◆ ABOUT THIS EXERCISE
Every entry needs to be reproduced exactly.

[Stored items from a collection]
*****

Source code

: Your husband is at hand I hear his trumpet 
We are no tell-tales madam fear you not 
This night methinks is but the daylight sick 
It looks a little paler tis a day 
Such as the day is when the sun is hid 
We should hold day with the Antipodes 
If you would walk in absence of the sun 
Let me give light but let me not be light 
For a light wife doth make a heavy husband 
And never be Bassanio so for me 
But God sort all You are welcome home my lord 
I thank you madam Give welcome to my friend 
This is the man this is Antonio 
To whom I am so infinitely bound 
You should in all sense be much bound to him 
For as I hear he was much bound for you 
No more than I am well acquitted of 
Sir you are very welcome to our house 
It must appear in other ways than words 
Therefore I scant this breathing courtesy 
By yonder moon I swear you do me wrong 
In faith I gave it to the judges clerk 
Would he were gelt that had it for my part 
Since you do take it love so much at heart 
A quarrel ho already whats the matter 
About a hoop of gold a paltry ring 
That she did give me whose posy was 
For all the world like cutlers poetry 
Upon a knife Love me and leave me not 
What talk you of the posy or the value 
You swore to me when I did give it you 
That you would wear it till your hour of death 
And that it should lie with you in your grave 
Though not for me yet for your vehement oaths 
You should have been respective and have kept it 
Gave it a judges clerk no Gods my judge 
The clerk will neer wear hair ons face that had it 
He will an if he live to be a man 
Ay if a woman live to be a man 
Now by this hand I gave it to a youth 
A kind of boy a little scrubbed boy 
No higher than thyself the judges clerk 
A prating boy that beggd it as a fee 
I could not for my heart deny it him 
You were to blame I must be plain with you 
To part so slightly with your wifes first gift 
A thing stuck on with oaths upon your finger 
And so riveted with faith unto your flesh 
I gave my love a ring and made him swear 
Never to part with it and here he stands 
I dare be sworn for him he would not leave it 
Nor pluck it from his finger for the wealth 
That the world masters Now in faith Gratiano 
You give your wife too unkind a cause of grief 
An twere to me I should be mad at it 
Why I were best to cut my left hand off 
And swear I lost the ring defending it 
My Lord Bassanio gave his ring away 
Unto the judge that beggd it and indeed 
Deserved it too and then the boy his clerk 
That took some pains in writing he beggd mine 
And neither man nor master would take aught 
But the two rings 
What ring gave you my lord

*****

◆ YOUR SOLUTION
Source code

: Your husband is at hand I hear his trumpet 
We are no tell-tales madam fear you not 
This night methinks is but the daylight sick 
It looks a little paler tis a day 
Such as the day is when the sun is hid 
We should hold day with the Antipodes 
If you would walk in absence of the sun 
Let me give light but let me not be light 
For a light wife doth make a heavy husband 
And never be Bassanio so for me 
But God sort all You are welcome home my lord 
I thank you madam Give welcome to my friend 
This is the man this is Antonio 
To whom I am so infinitely bound 
You should in all sense be much bound to him 
For as I hear he was much bound for you 
No more than I am well acquitted of 
Sir you are very welcome to our house 
It must appear in other ways than words 
Therefore I scant this breathing courtesy 
By yonder moon I swear you do me wrong 
In faith I gave it to the judges clerk 
Would he were gelt that had it for my part 
Since you do take it love so much at heart 
A quarrel ho already whats the matter 
About a hoop of gold a paltry ring 
That she did give me whose posy was 
For all the world like cutlers poetry 
Upon a knife Love me and leave me not 
What talk you of the posy or the value 
You swore to me when I did give it you 
That you would wear it till your hour of death 
And that it should lie with you in your grave 
Though not for me yet for your vehement oaths 
You should have been respective and have kept it 
Gave it a judges clerk no Gods my judge 
The clerk will neer wear hair ons face that had it 
He will an if he live to be a man 
Ay if a woman live to be a man 
Now by this hand I gave it to a youth 
A kind of boy a little scrubbed boy 
No higher than thyself the judges clerk 
A prating boy that beggd it as a fee 
I could not for my heart deny it him 
You were to blame I must be plain with you 
To part so slightly with your wifes first gift 
A thing stuck on with oaths upon your finger 
And so riveted with faith unto your flesh 
I gave my love a ring and made him swear 
Never to part with it and here he stands 
I dare be sworn for him he would not leave it 
Nor pluck it from his finger for the wealth 
That the world masters Now in faith Gratiano 
You give your wife too unkind a cause of grief 
An twere to me I should be mad at it 
Why I were best to cut my left hand off 
And swear I lost the ring defending it 
My Lord Bassanio gave his ring away 
Unto the judge that beggd it and indeed 
Deserved it too and then the boy his clerk 
That took some pains in writing he beggd mine 
And neither man nor master would take aught 
But the two rings 
What ring gave you my lord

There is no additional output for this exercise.